TeraNews.id – Prabowo Subianto kembali menyampaikan pandangannya mengenai etika kepemimpinan yang ideal, menekankan pentingnya seorang pemimpin untuk tidak menyimpan dendam atau mencari-cari kesalahan pihak lain. Pernyataan ini disampaikan dalam sebuah kesempatan publik yang menarik perhatian, menggarisbawahi prinsip rekonsiliasi dan persatuan.

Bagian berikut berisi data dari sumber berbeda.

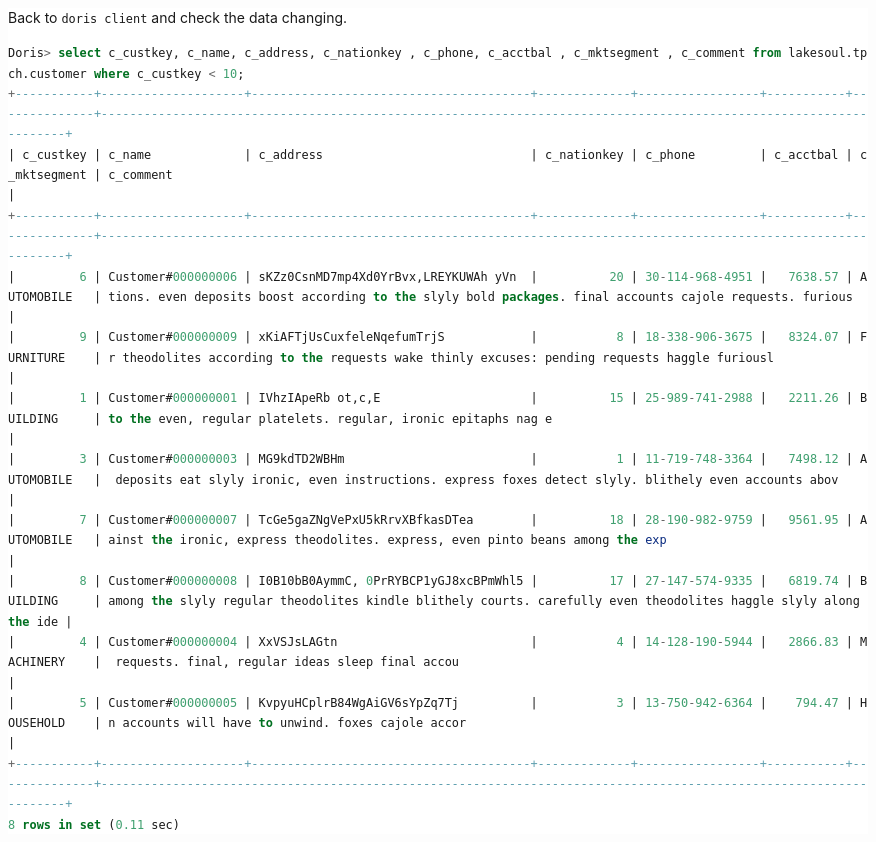 Back to `doris client` and check the data changing.

```sql
Doris> select c_custkey, c_name, c_address, c_nationkey , c_phone, c_acctbal , c_mktsegment , c_comment from lakesoul.tpch.customer where c_custkey < 10;
+-----------+--------------------+---------------------------------------+-------------+-----------------+-----------+--------------+-------------------------------------------------------------------------------------------------------------------+
| c_custkey | c_name             | c_address                             | c_nationkey | c_phone         | c_acctbal | c_mktsegment | c_comment                                                                                                         |
+-----------+--------------------+---------------------------------------+-------------+-----------------+-----------+--------------+-------------------------------------------------------------------------------------------------------------------+
|         6 | Customer#000000006 | sKZz0CsnMD7mp4Xd0YrBvx,LREYKUWAh yVn  |          20 | 30-114-968-4951 |   7638.57 | AUTOMOBILE   | tions. even deposits boost according to the slyly bold packages. final accounts cajole requests. furious          |
|         9 | Customer#000000009 | xKiAFTjUsCuxfeleNqefumTrjS            |           8 | 18-338-906-3675 |   8324.07 | FURNITURE    | r theodolites according to the requests wake thinly excuses: pending requests haggle furiousl                     |
|         1 | Customer#000000001 | IVhzIApeRb ot,c,E                     |          15 | 25-989-741-2988 |   2211.26 | BUILDING     | to the even, regular platelets. regular, ironic epitaphs nag e                                                    |
|         3 | Customer#000000003 | MG9kdTD2WBHm                          |           1 | 11-719-748-3364 |   7498.12 | AUTOMOBILE   |  deposits eat slyly ironic, even instructions. express foxes detect slyly. blithely even accounts abov            |
|         7 | Customer#000000007 | TcGe5gaZNgVePxU5kRrvXBfkasDTea        |          18 | 28-190-982-9759 |   9561.95 | AUTOMOBILE   | ainst the ironic, express theodolites. express, even pinto beans among the exp                                    |
|         8 | Customer#000000008 | I0B10bB0AymmC, 0PrRYBCP1yGJ8xcBPmWhl5 |          17 | 27-147-574-9335 |   6819.74 | BUILDING     | among the slyly regular theodolites kindle blithely courts. carefully even theodolites haggle slyly along the ide |
|         4 | Customer#000000004 | XxVSJsLAGtn                           |           4 | 14-128-190-5944 |   2866.83 | MACHINERY    |  requests. final, regular ideas sleep final accou                                                                 |
|         5 | Customer#000000005 | KvpyuHCplrB84WgAiGV6sYpZq7Tj          |           3 | 13-750-942-6364 |    794.47 | HOUSEHOLD    | n accounts will have to unwind. foxes cajole accor                                                                |
+-----------+--------------------+---------------------------------------+-------------+-----------------+-----------+--------------+-------------------------------------------------------------------------------------------------------------------+
8 rows in set (0.11 sec)

```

Pentingnya Jiwa Besar dalam Kepemimpinan
Mantan calon presiden ini menegaskan bahwa integritas dan jiwa besar adalah fondasi utama dalam memimpin sebuah negara. Menurutnya, fokus utama seorang pemimpin haruslah pada pembangunan dan kemajuan bangsa, bukan pada upaya memecah belah atau mengungkit masa lalu. “Seorang pemimpin itu tidak boleh punya dendam. Tidak boleh mencari-cari kesalahan pihak lain. Kita harus berjiwa besar,” ujarnya, menyerukan persatuan dan kerja sama antar elemen bangsa.

⚠️ Baca Juga:
Sikap ini sejalan dengan beberapa langkah yang telah ia tunjukkan, termasuk kesediaannya untuk merangkul semua pihak demi kepentingan nasional. Misalnya, baru-baru ini publik juga menyoroti aksi sosialnya dalam hibah lahan strategis di jantung ibu kota, sebuah tindakan yang menunjukkan komitmen nyata terhadap kontribusi bagi negara di luar ranah politik praktis.
Teladan dan Pengabdian untuk Bangsa
Pesan Prabowo ini menggarisbawahi pentingnya transisi kekuasaan dan dinamika politik agar selalu berlandaskan pada prinsip kebangsaan dan rekonsiliasi. Ia berharap, setiap pemimpin dapat menempatkan kepentingan rakyat di atas segalanya, menghindari polarisasi yang merugikan persatuan, dan menciptakan iklim politik yang konstruktif.
Semangat pengabdian semacam ini juga tercermin dari berbagai tokoh daerah yang telah mendedikasikan hidupnya untuk masyarakat, seperti yang terlihat dalam jejak pengabdian mendiang Wabup Klaten Benny Indra Ardhianto yang dikenang. Pengorbanan dan dedikasi para pemimpin, baik di tingkat nasional maupun daerah, menjadi pilar penting dalam membangun fondasi negara yang kuat dan harmonis, serta memastikan keberlanjutan pembangunan menuju masa depan yang lebih cerah.